**MATERIAL FOR THE TASK**
=-=-=
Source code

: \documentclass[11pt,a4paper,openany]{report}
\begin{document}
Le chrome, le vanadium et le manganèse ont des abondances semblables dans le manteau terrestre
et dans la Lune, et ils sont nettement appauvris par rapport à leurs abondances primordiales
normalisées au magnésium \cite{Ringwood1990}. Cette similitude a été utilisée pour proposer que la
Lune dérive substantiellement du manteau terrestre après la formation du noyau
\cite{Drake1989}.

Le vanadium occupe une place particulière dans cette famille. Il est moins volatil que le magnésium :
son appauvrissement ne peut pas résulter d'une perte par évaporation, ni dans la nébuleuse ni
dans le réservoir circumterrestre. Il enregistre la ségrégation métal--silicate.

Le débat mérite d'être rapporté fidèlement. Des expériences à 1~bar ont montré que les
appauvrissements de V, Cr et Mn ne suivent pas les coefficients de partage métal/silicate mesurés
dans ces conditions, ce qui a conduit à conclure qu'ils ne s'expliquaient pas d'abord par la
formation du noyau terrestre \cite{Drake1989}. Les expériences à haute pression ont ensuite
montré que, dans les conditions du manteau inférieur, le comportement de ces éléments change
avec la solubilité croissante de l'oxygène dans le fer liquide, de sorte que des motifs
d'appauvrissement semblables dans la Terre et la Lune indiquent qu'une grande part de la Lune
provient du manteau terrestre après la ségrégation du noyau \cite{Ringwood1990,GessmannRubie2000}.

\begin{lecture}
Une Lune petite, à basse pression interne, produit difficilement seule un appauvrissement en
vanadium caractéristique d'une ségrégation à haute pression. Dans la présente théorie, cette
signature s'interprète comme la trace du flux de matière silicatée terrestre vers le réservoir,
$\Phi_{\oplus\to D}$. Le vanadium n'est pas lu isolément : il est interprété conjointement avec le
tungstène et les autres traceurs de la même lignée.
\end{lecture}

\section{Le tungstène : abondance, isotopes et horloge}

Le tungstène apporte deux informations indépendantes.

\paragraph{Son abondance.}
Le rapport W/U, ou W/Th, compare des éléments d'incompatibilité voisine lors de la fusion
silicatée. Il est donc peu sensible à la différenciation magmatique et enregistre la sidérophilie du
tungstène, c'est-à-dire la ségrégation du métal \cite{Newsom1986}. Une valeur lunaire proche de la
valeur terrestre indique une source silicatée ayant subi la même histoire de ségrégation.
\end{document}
=-=-=
**EXERCISE OBJECTIVE**
The answer is the lines above between the line holding "Le tungstène apporte" and the line holding "valeur terrestre indique", inclusive, each written out exactly, and no others.

**RESULT FOR THIS EXERCISE**
Le tungstène apporte deux informations indépendantes.

\paragraph{Son abondance.}
Le rapport W/U, ou W/Th, compare des éléments d'incompatibilité voisine lors de la fusion
silicatée. Il est donc peu sensible à la différenciation magmatique et enregistre la sidérophilie du
tungstène, c'est-à-dire la ségrégation du métal \cite{Newsom1986}. Une valeur lunaire proche de la
valeur terrestre indique une source silicatée ayant subi la même histoire de ségrégation.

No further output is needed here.